Eine Umarmung zur Versöhnung mit der Polizei
Weitgehend friedlich verliefen neuerliche Demonstrationen gegen Rassismus und Polizeigewalt in den USA. Der US-Präsident bleibt bei seiner Linie und ließ Soldaten in die Hauptstadt verlegen.
Seit Ende Mai der Afroamerikaner George Floyd in Minneapolis bei einer Verhaftung getötet wurde, ebbt die Welle der Proteste gegen Rassismus und Polizeigewalt in den USA nicht ab. In New York (Bild), Los Angeles und anderen Städten machten auch immer wieder Polizisten klar, dass sie auf der Seite der Demonstranten stehen: Sie knieten nieder, reichten die Hände, umarmten Kundgebungsteilnehmer. Präsident Donald Trump beteiligte sich indes nicht an der verbalen Abrüstung, sondern ließ am Mittwoch gemäß seiner tags zuvor ausgesprochenen Drohung 1600 Soldaten nach Washington verlegen.
Sollten Donald Trump und seine Berater im Weißen Haus geglaubt haben, mit der Drohung des Einsatzes bewaffneter Soldaten die landesweiten Proteste gegen Rassismus und Polizeigewalt nach dem Tod des Afroamerikaners George Floyd zum Erliegen zu bringen, so haben sie sich getäuscht: Allein in der texanischen Metropole Houston kamen rund 60.000 Menschen zusammen. Sie ließen sich von Trumps Drohungen nicht abschrecken. Auch in anderen Städten gingen Tausende auf die Straßen und setzten sich mitunter auch über nächtliche Ausgangssperren hinweg – so etwa in Los Angeles, Philadelphia, Atlanta, New York und Washington.
Die Kundgebungen verliefen überwiegend friedlich, mancherorts kam es aber zu Ausschreitungen und Vandalismus. So wurden manche Luxusgeschäfte auf der Fifth Avenue in New York verwüstet, ein Einkaufszentrum in Los Angeles wurde in Brand gesteckt.
Für Aufsehen im positiven Sinne sorgte in Los Angeles Bürgermeister Eric Garcetti: Er kniete symbolträchtig gemeinsam mit mehreren Polizeibeamten nieder, als sie sich mit Demonstranten trafen. Damit wollte der seit 2013 in der kalifornischen Millionenstadt regierende Demokrat selbst ein Zeichen des Protests gegen Rassismus und Polizeigewalt setzen.
„Knie nieder, NYPD!“
Ähnliche Bilder gab es auch aus New York – doch die symbolträchtige Geste wurde nicht von allen Polizeieinheiten im Big Apple wiederholt. So skandierte die Menge beim Washington Square Park „Knie nieder, NYPD!“– doch die Polizisten folgten der Aufforderung hier nicht und wurden postwendend von den Demonstranten ausgebuht.

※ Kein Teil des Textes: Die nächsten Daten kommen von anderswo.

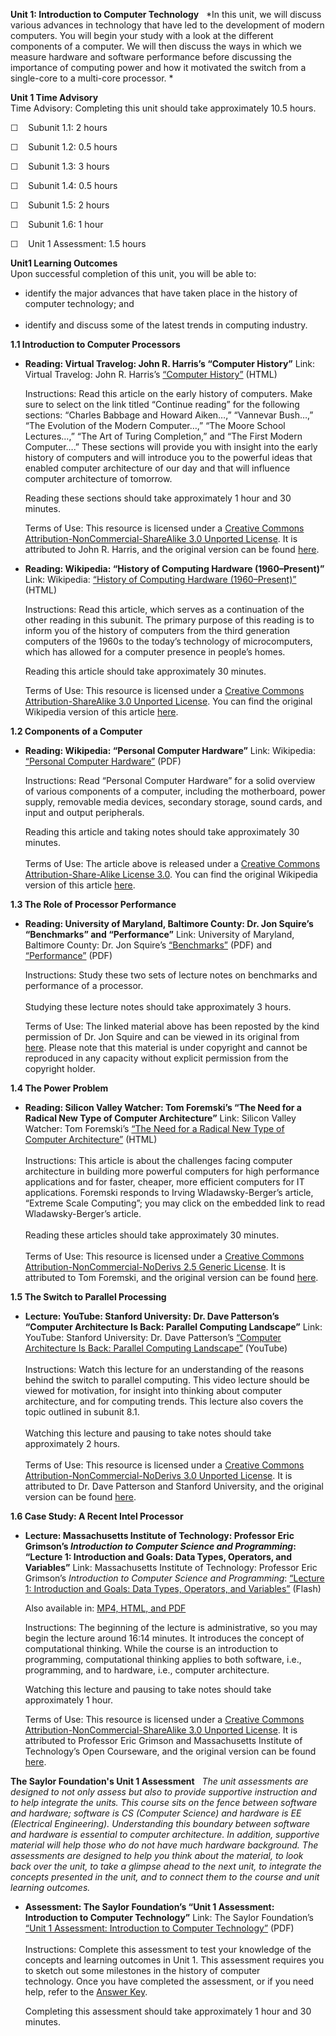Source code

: **Unit 1: Introduction to Computer Technology** <span id="1"></span> 
*In this unit, we will discuss various advances in technology that have
led to the development of modern computers. You will begin your study
with a look at the different components of a computer. We will then
discuss the ways in which we measure hardware and software performance
before discussing the importance of computing power and how it motivated
the switch from a single-core to a multi-core processor. *

**Unit 1 Time Advisory**  
Time Advisory: Completing this unit should take approximately 10.5
hours.  
  
 ☐    Subunit 1.1: 2 hours  
  
 ☐    Subunit 1.2: 0.5 hours  
  
 ☐    Subunit 1.3: 3 hours  
  
 ☐    Subunit 1.4: 0.5 hours  
  
 ☐    Subunit 1.5: 2 hours  
  
 ☐    Subunit 1.6: 1 hour   
  
 ☐    Unit 1 Assessment: 1.5 hours

**Unit1 Learning Outcomes**  
Upon successful completion of this unit, you will be able to:  
-   identify the major advances that have taken place in the history of
    computer technology; and  
      
-   identify and discuss some of the latest trends in computing
    industry.

**1.1 Introduction to Computer Processors** <span id="1.1"></span> 
-   **Reading: Virtual Travelog: John R. Harris’s “Computer History”**
    Link: Virtual Travelog: John R. Harris’s [“Computer
    History”](http://resources.saylor.org.s3.amazonaws.com/CS/CS301/CS301-1.1-VirtualTravelogEarlyComputerHistory-CCBYNCSA_files/CS301-1.1-VirtualTravelogEarlyComputerHistory-CCBYNCSA.html)
    (HTML)  
      
     Instructions: Read this article on the early history of computers.
    Make sure to select on the link titled “Continue reading” for the
    following sections: “Charles Babbage and Howard Aiken…,” “Vannevar
    Bush…,” “The Evolution of the Modern Computer…,” “The Moore School
    Lectures…,” “The Art of Turing Completion,” and “The First Modern
    Computer….” These sections will provide you with insight into the
    early history of computers and will introduce you to the powerful
    ideas that enabled computer architecture of our day and that will
    influence computer architecture of tomorrow.  
      
     Reading these sections should take approximately 1 hour and 30
    minutes.  
      
     Terms of Use: This resource is licensed under a [Creative Commons
    Attribution-NonCommercial-ShareAlike 3.0 Unported
    License](http://creativecommons.org/licenses/by-nc-sa/3.0/). It is
    attributed to John R. Harris, and the original version can be found
    [here](http://www.virtualtravelog.net/category/computer-history/).

-   **Reading: Wikipedia: “History of Computing Hardware
    (1960–Present)”**
    Link: Wikipedia: [“History of Computing Hardware
    (1960–Present)”](http://resources.saylor.org.s3.amazonaws.com/CS/CS301/CS301-1.1-Wiki-Historyofcomputinghardware-1960s%E2%80%93present-Wikipediathefreeencyclopedia-CCBYNCSA_files/CS301-1.1-Wiki-Historyofcomputinghardware-1960s%E2%80%93present-Wikipediathefreeencyclopedia-CCBYNCSA.html)
    (HTML)   
      
     Instructions: Read this article, which serves as a continuation of
    the other reading in this subunit. The primary purpose of this
    reading is to inform you of the history of computers from the third
    generation computers of the 1960s to the today’s technology of
    microcomputers, which has allowed for a computer presence in
    people’s homes.  
      
     Reading this article should take approximately 30 minutes.  
      
     Terms of Use: This resource is licensed under a [Creative Commons
    Attribution-ShareAlike 3.0 Unported
    License](http://creativecommons.org/licenses/by-sa/3.0/). You can
    find the original Wikipedia version of this
    article [here](http://en.wikipedia.org/wiki/History_of_computing_hardware_%281960s%E2%80%93present%29).

**1.2 Components of a Computer** <span id="1.2"></span> 
-   **Reading: Wikipedia: “Personal Computer Hardware”**
    Link: Wikipedia: [“Personal Computer
    Hardware”](http://www.saylor.org/site/wp-content/uploads/2011/05/personal-computer-hardware.pdf)
    (PDF)  
      
     Instructions: Read “Personal Computer Hardware” for a solid
    overview of various components of a computer, including the
    motherboard, power supply, removable media devices, secondary
    storage, sound cards, and input and output peripherals.  
      
     Reading this article and taking notes should take approximately 30
    minutes.  
        
     Terms of Use: The article above is released under a [Creative
    Commons Attribution-Share-Alike License
    3.0](http://creativecommons.org/licenses/by-sa/3.0/). You can find
    the original Wikipedia version of this article
    [here](http://en.wikipedia.org/wiki/Personal_computer_hardware).

**1.3 The Role of Processor Performance** <span id="1.3"></span> 
-   **Reading: University of Maryland, Baltimore County: Dr. Jon
    Squire’s “Benchmarks” and “Performance”**
    Link: University of Maryland, Baltimore County: Dr. Jon Squire’s
    [“Benchmarks”](http://www.saylor.org/site/wp-content/uploads/2011/06/CS301.pdf)
    (PDF) and
    [“Performance”](http://www.saylor.org/site/wp-content/uploads/2011/06/CS301-1.3.pdf)
    (PDF)  
      
     Instructions: Study these two sets of lecture notes on benchmarks
    and performance of a processor.   
        
     Studying these lecture notes should take approximately 3 hours.  
      
     Terms of Use: The linked material above has been reposted by the
    kind permission of Dr. Jon Squire and can be viewed in its original
    from [here](http://www.cs.umbc.edu/~squire/cs411_l2.html). Please
    note that this material is under copyright and cannot be reproduced
    in any capacity without explicit permission from the copyright
    holder. 

**1.4 The Power Problem** <span id="1.4"></span> 
-   **Reading: Silicon Valley Watcher: Tom Foremski’s “The Need for a
    Radical New Type of Computer Architecture”**
    Link: Silicon Valley Watcher: Tom Foremski’s [“The Need for a
    Radical New Type of Computer
    Architecture”](http://resources.saylor.org.s3.amazonaws.com/CS/CS301/CS301-1.4-TheNeedForARadicalNewTypeOfComputerArchitecture-SVW-CCBYNCSA_files/CS301-1.4-TheNeedForARadicalNewTypeOfComputerArchitecture-SVW-CCBYNCSA.html)
    (HTML)  
        
     Instructions: This article is about the challenges facing computer
    architecture in building more powerful computers for high
    performance applications and for faster, cheaper, more efficient
    computers for IT applications. Foremski responds to Irving
    Wladawsky-Berger’s article, “Extreme Scale Computing”; you may click
    on the embedded link to read Wladawsky-Berger’s article.  
        
     Reading these articles should take approximately 30 minutes.  
        
     Terms of Use: This resource is licensed under a [Creative Commons
    Attribution-NonCommercial-NoDerivs 2.5 Generic
    License](http://creativecommons.org/licenses/by-nc-nd/2.5/). It is
    attributed to Tom Foremski, and the original version can be found
    [here](http://www.siliconvalleywatcher.com/mt/archives/2010/02/the_need_for_a.php). 

**1.5 The Switch to Parallel Processing** <span id="1.5"></span> 
-   **Lecture: YouTube: Stanford University: Dr. Dave Patterson’s
    “Computer Architecture Is Back: Parallel Computing Landscape”**
    Link: YouTube: Stanford University: Dr. Dave Patterson’s [“Computer
    Architecture Is Back: Parallel Computing
    Landscape”](http://www.youtube.com/watch?v=On-k-E5HpcQ) (YouTube)  
        
     Instructions: Watch this lecture for an understanding of the
    reasons behind the switch to parallel computing. This video lecture
    should be viewed for motivation, for insight into thinking about
    computer architecture, and for computing trends. This lecture also
    covers the topic outlined in subunit 8.1.  
        
     Watching this lecture and pausing to take notes should take
    approximately 2 hours.  
        
     Terms of Use: This resource is licensed under a [Creative Commons
    Attribution-NonCommercial-NoDerivs 3.0 Unported
    License](http://creativecommons.org/licenses/by-nc-nd/3.0/). It is
    attributed to Dr. Dave Patterson and Stanford University, and the
    original version can be found
    [here](http://www.youtube.com/watch?v=On-k-E5HpcQ).

**1.6 Case Study: A Recent Intel Processor** <span id="1.6"></span> 
-   **Lecture: Massachusetts Institute of Technology: Professor Eric
    Grimson’s *Introduction to Computer Science and Programming*:
    “Lecture 1: Introduction and Goals: Data Types, Operators, and
    Variables”**
    Link: Massachusetts Institute of Technology: Professor Eric
    Grimson’s *Introduction to Computer Science and Programming*:
    [“Lecture 1: Introduction and Goals: Data Types, Operators, and
    Variables”](http://ocw.mit.edu/courses/electrical-engineering-and-computer-science/6-00-introduction-to-computer-science-and-programming-fall-2008/video-lectures/lecture-1/) (Flash)  
      
     Also available in: [MP4, HTML, and
    PDF](http://ocw.mit.edu/courses/electrical-engineering-and-computer-science/6-00-introduction-to-computer-science-and-programming-fall-2008/video-lectures/lecture-1/)  
      
     Instructions: The beginning of the lecture is administrative, so
    you may begin the lecture around 16:14 minutes. It introduces the
    concept of computational thinking. While the course is an
    introduction to programming, computational thinking applies to both
    software, i.e., programming, and to hardware, i.e., computer
    architecture.  
      
     Watching this lecture and pausing to take notes should take
    approximately 1 hour.  
      
     Terms of Use: This resource is licensed under a [Creative Commons
    Attribution-NonCommercial-ShareAlike 3.0 Unported
    License](http://creativecommons.org/licenses/by-nc-sa/3.0/). It is
    attributed to Professor Eric Grimson and Massachusetts Institute of
    Technology’s Open Courseware, and the original version can be found
    [here](http://ocw.mit.edu/courses/electrical-engineering-and-computer-science/6-00-introduction-to-computer-science-and-programming-fall-2008/video-lectures/lecture-1/). 

**The Saylor Foundation's Unit 1 Assessment** <span id="1.7"></span> 
*The unit assessments are designed to not only assess but also to
provide supportive instruction and to help integrate the units. This
course sits on the fence between software and hardware; software is CS
(Computer Science) and hardware is EE (Electrical Engineering).
Understanding this boundary between software and hardware is essential
to computer architecture. In addition, supportive material will help
those who do not have much hardware background. The assessments are
designed to help you think about the material, to look back over the
unit, to take a glimpse ahead to the next unit, to integrate the
concepts presented in the unit, and to connect them to the course and
unit learning outcomes.*

-   **Assessment: The Saylor Foundation’s “Unit 1 Assessment:
    Introduction to Computer Technology”**
    Link: The Saylor Foundation’s [“Unit 1 Assessment: Introduction to
    Computer
    Technology”](http://www.saylor.org/site/wp-content/uploads/2012/07/CS301-Computer-Architecture-Assessment-1.FINAL_.pdf)
    (PDF)  
        
     Instructions: Complete this assessment to test your knowledge of
    the concepts and learning outcomes in Unit 1. This assessment
    requires you to sketch out some milestones in the history of
    computer technology. Once you have completed the assessment, or if
    you need help, refer to the [Answer
    Key](http://www.saylor.org/site/wp-content/uploads/2012/07/CS301-Computer-Architecture-Assessment-1-Answer-Key.FINAL_.pdf).  
      
     Completing this assessment should take approximately 1 hour and 30
    minutes. 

Laut einer am Dienstag veröffentlichten Reuters/Ipsos-Umfrage sympathisiert eine Zweidrittelmehrheit der US-Bürger mit den Protesten. Mehr als 55 Prozent der
Befragten gaben an, dass sie Trumps Agieren in der Sache missbilligten. Ein Drittel der Befragten stehe hingegen hinter ihrem Präsidenten.
Längst sind die Proteste auch zum Wahlkampfpolitikum geworden. Der wahrscheinliche Herausforderer von Trump, der Demokrat Joe Biden, begann eine emotionale Rede mit den letzten Worten des getöteten George Floyd: „Ich kann nicht atmen.“Biden erneuerte dabei seine Kritik am Umgang des US-Präsidenten mit den Massenprotesten. „Donald Trump hat dieses Land in ein Schlachtfeld verwandelt, das von alter Verbitterung und neuen Ängsten getrieben wird.“
Trump ließ sich freilich von der Kritik seines Gegners um die Präsidentschaft – gewählt wird im kommenden November – nicht verunsichern und verfügte, wie angekündigt, die Verlegung von 1600 Soldaten in die US-Hauptstadt. Einen Einsatzbefehl sprach er aber vorerst nicht aus.
Papst Franziskus nützte seine allwöchentliche Generalaudienz am Mittwoch dazu, die Unruhen in den USA zu verurteilen. Jede Form von Rassismus und Ausgrenzung sei unerträglich und nicht tolerierbar: „Mit Gewalt verdient man nichts, man verliert aber viel“, so der Pontifex.
Wie schon vor wenigen Tagen kamen auch in Frankreich wieder rund 20.000 Menschen zusammen, um Gerechtigkeit für Adama Traoré zu fordern – ein ähnlicher Fall wie jener Floyds.
In Wien wollen Tausende heute, Donnerstag (ab 17 Uhr am Platz der Menschenrechte), und morgen, Freitag (ebenfalls ab 17 Uhr vor der US-Botschaft), gegen Rassismus und Polizeigewalt demonstrieren.
Für SPÖ-Chefin Pamela RendiWagner ist der Appell des österreichischen Außenministeriums zu mehr Dialog nicht ausreichend: Sie forderte am Mittwoch die Bundesregierung auf, eine „klare Haltung“zu zeigen.